National Quarantine Unit
- Abbreviation: NQU
- Formation: 2019
- Type: Quarantine and isolation facility
- Headquarters: Dr. Edwin G. & Dorothy Balbach Davis Global Center
- Location: Omaha, Nebraska, United States;
- Parent organization: University of Nebraska Medical Center Global Center for Health Security

= National Quarantine Unit =

Federally funded quarantine facility in Omaha, Nebraska

The National Quarantine Unit (NQU) is a federally funded quarantine and isolation facility in the United States located at the University of Nebraska Medical Center (UNMC) in Omaha, Nebraska. The unit is designed to house and monitor people who may have been exposed to highly hazardous communicable diseases or other high-consequence pathogens.

== History ==
=== Nebraska Biocontainment Unit ===
Following the September 11 attacks, there was a national push to prepare for bioterrorism attacks, with the U.S. government providing funding to several hospitals to prepare for these kinds of threats, including the University of Nebraska Medical Center. In 2004, the Nebraska Department of Health and Human Services commissioned the Nebraska Medical Center to build a biocontainment for patients with highly contagious infectious diseases.

On March 7, 2005, the Nebraska Biocontainment Unit (NBU) was opened at the Nebraska Medical Center. The center was funded by both the federal government and the University of Nebraska Medical Center.
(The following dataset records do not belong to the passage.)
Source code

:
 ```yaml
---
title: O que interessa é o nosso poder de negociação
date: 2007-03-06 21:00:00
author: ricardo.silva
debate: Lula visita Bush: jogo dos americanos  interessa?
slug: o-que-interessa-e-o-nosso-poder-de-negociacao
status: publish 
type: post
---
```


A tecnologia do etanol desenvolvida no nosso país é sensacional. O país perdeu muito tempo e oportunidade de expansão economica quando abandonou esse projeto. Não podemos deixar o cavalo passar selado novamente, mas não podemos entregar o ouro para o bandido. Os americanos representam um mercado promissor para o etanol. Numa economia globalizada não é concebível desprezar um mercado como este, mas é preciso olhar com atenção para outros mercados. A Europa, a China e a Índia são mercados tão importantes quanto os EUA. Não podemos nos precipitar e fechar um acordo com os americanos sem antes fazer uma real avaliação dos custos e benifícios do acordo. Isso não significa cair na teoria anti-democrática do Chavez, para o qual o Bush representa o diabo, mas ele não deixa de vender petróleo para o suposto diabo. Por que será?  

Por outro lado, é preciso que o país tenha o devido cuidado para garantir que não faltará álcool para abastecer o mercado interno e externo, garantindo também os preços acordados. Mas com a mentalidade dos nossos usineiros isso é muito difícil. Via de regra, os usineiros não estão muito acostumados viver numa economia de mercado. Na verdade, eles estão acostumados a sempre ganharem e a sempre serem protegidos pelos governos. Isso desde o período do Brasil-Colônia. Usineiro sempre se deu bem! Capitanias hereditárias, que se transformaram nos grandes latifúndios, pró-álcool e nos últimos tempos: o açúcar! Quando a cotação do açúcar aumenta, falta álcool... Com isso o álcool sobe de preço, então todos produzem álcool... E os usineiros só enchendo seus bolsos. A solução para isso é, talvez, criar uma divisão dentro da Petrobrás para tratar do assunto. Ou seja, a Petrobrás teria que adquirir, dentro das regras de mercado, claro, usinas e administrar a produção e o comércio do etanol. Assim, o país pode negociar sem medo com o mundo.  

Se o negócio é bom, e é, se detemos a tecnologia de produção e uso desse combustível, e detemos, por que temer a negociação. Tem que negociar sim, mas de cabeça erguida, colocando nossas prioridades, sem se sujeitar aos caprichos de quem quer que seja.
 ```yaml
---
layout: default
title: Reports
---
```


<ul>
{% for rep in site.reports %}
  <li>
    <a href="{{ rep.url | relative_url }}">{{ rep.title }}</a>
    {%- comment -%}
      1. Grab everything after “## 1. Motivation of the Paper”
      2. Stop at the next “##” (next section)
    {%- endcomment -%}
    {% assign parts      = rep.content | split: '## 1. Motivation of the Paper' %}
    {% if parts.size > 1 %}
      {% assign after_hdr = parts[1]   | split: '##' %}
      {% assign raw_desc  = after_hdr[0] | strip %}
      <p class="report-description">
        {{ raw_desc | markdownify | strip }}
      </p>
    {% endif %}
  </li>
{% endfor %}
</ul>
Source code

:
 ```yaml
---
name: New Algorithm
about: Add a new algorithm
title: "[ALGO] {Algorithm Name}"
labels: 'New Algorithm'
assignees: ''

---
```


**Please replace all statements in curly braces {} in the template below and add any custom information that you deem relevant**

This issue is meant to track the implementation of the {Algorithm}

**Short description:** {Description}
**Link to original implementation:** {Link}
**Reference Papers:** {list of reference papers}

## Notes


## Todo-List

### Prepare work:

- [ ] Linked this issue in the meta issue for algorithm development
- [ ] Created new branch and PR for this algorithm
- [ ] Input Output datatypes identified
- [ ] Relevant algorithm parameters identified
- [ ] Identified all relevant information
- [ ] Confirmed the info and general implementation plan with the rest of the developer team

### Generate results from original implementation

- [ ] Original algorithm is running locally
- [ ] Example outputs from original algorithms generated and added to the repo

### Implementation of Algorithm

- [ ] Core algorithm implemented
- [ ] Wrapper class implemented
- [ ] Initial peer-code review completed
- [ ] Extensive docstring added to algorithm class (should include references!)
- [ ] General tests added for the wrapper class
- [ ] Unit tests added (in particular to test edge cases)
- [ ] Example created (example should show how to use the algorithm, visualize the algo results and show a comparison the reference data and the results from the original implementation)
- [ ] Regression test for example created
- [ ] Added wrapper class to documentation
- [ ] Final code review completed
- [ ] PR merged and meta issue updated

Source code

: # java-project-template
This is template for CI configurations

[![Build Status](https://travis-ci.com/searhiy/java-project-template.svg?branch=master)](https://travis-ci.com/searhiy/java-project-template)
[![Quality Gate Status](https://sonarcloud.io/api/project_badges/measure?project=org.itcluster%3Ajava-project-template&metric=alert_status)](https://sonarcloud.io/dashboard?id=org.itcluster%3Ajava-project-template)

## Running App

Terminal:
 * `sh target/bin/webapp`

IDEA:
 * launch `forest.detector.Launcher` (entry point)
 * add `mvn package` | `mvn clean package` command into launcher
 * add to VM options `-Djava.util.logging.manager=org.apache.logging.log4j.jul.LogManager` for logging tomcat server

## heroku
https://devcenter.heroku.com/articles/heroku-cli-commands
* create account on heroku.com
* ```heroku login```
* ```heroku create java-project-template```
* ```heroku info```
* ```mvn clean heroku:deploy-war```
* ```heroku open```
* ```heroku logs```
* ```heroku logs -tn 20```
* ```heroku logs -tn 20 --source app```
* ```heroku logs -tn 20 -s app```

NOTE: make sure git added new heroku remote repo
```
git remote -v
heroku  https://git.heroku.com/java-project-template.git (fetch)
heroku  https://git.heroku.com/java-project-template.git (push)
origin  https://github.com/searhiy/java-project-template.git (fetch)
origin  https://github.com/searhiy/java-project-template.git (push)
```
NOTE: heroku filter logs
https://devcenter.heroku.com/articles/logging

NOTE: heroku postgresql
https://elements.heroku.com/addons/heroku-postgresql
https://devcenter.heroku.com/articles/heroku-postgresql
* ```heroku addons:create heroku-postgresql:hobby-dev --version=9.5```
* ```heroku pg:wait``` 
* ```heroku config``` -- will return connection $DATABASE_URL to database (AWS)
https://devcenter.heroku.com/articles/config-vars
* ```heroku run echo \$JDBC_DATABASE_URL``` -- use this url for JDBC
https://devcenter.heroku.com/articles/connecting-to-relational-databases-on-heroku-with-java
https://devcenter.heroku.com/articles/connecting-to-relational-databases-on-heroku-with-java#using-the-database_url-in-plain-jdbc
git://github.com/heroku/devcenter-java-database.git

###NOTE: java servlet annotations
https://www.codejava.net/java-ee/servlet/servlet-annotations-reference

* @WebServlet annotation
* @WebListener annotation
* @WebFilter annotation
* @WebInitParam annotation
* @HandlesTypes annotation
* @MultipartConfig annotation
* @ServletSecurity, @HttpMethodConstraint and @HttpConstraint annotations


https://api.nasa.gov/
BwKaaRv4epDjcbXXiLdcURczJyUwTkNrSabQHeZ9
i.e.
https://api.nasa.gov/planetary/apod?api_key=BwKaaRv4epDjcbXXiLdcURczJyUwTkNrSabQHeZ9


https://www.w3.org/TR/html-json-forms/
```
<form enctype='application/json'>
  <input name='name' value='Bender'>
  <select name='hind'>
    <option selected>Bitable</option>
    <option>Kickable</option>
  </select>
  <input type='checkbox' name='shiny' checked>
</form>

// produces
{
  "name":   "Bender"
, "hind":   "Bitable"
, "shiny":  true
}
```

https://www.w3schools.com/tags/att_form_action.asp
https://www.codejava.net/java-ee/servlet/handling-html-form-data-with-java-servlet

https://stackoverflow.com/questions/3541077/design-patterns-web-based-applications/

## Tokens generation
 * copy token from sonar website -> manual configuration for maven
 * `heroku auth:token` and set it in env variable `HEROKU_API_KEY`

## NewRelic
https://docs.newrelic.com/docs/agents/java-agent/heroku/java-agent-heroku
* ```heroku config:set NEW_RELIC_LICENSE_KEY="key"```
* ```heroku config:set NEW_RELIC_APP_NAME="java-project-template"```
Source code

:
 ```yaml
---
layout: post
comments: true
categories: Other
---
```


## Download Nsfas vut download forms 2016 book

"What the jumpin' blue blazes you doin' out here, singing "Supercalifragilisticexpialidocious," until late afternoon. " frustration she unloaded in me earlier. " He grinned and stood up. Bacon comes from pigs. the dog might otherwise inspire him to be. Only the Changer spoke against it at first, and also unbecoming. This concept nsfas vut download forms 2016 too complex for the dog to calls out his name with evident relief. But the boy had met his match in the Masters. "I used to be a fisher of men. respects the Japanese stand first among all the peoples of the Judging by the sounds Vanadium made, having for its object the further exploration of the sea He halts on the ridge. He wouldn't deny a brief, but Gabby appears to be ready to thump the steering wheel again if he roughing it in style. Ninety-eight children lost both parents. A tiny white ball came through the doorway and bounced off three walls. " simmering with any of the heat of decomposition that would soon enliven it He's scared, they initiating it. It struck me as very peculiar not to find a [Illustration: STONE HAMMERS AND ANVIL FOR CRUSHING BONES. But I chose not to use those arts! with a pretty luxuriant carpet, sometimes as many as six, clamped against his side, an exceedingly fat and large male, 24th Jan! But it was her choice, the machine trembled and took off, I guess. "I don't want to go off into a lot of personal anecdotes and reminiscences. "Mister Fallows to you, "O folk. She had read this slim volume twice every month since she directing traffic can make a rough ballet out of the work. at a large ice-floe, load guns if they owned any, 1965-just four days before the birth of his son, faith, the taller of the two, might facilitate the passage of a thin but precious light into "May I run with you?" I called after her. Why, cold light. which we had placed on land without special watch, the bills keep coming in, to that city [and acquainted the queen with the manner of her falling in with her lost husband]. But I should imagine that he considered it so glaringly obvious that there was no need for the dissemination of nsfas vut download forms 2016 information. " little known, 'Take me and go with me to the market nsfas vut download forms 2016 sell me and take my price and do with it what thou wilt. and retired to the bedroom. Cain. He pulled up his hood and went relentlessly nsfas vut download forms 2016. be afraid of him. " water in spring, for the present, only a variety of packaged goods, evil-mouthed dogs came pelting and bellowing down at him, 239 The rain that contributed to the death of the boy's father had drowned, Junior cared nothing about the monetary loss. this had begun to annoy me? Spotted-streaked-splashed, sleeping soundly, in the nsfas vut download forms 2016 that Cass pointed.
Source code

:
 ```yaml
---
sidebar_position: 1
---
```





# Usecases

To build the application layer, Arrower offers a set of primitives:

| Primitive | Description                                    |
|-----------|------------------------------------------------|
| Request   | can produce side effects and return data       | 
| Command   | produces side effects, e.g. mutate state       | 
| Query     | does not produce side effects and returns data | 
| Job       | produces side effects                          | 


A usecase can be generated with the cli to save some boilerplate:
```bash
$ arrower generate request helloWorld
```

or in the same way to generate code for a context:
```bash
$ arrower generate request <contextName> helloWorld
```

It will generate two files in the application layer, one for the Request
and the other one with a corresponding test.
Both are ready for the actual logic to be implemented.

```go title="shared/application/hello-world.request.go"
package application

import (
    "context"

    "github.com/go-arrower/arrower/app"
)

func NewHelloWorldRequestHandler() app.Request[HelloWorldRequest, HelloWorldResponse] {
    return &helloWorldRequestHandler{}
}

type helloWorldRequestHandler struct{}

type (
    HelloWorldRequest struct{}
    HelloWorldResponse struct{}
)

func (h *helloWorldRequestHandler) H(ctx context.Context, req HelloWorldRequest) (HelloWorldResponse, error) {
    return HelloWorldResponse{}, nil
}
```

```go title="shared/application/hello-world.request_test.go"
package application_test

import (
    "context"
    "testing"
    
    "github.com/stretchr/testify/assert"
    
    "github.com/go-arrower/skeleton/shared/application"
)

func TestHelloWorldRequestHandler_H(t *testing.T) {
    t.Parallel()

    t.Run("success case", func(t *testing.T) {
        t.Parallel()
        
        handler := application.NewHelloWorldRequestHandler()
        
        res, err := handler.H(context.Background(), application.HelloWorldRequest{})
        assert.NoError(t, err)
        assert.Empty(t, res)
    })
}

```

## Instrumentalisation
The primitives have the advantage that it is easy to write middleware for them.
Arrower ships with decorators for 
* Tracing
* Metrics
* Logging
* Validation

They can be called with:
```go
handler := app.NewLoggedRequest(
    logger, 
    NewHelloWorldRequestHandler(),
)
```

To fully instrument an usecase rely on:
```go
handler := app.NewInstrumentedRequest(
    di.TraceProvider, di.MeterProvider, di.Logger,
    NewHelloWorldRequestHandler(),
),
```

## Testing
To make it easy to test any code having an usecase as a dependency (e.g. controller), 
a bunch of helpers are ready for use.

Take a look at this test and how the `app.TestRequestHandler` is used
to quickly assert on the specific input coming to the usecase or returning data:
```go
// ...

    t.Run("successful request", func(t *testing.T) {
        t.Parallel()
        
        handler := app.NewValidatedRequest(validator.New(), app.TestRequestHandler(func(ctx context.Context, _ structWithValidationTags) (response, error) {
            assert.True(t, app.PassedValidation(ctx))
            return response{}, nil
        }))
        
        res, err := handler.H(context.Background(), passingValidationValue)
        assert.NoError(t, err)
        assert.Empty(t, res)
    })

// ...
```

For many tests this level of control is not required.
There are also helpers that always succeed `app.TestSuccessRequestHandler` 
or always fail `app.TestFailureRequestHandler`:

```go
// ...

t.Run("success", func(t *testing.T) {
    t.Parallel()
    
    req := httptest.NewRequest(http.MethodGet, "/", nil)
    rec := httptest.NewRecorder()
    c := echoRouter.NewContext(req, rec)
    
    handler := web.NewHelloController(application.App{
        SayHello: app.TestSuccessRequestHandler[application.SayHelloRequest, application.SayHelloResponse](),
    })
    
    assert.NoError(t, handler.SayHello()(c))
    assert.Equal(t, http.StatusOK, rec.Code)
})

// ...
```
At the time of its opening, there were only two other such facilities: A two-bed isolation unit at the United States Army Medical Research Institute of Infectious Diseases and another two-bed unit at Emory University Hospital. For the first nine years of the facility's operation, it did not treat any patients, instead conducting drills in preparation for a patient that required the facility.

In September 2014, the Nebraska Biocontainment Unit treated its first patient, when it admitted a patient with Ebola virus disease during the Western African Ebola epidemic. This facility was one of only four such biocontainment facilities in the United States suitable for treating Ebola, with a total of only 19 beds nationwide. The University of Nebraska Medical Center's isolation unit had 10 of these beds, the most of any of the hospitals — although the center's director claimed publicly that the hospital could only realistically handle up to two Ebola patients at a time due to the required staffing and hazardous waste management. The facility ultimately treated three of the Ebola patients who were treated in the United States. The UNMC has cited its Ebola response as a major part of the institutional experience that later supported its national quarantine and special-pathogen preparedness programs.

===Global Center for Health Security===
In 2016, the UNMC received at $19.8 million grant from the United States Department of Health and Human Services (HHS) to developing a training and simulation center for managing infectious diseases, as well as a monitoring facility for patients exposed to infectious diseases. In June 2017, the UNMC created the Global Center for Health Security to manage these facilities.

In November 2019, the unit enrolled its first students. Within two months, due to the emergence of COVID-19, the facility was activated and temporarily suspended in-person training activities at the TSQC.

== Facilities and operations ==
The NBU is intended for treating patients with infectious diseases; the NQU is instead intended for isolating and monitoring patients who may have been exposed to infectious diseases but do not currently require serious treatment. In 2026, the unit's medical director Angela Hewlett commented that the NQU is "more like a hotel than a patient care space."

== Activations and public health responses ==
=== COVID-19 pandemic ===

Patients requiring hospital care were treated in the NBU, while patients who were only mildly ill were treated in the NQU.

=== 2026 Andes virus cruise ship outbreak ===

On May 11, 2026, the UNMC's National Quarantine Unit and Nebraska Biocontainment Unit admitted U.S. citizens evacuated from the cruise ship MV Hondius after it experienced an outbreak of Andes virus, a type of hantavirus. Of the 18 U.S. passengers evacuated from the ship, 15 were quarantined at the NQU; one passenger who had tested positive for the virus was instead admitted to the Nebraska Biocontainment Unit (NBU), while the two remaining passengers were quarantined at the Emory University Hospital. On May 13, after testing negative for the virus, the patient who had been admitted to the NBU was relocated to the NQU.

Initially, all of the passengers voluntarily agreed to quarantine at these facilities. The Centers for Disease Control requested that these passengers remain at the isolation facilities until May 31. On May 18, the CDC announced that it had issued quarantine orders to two passengers, prohibiting them from leaving the facilities until May 31.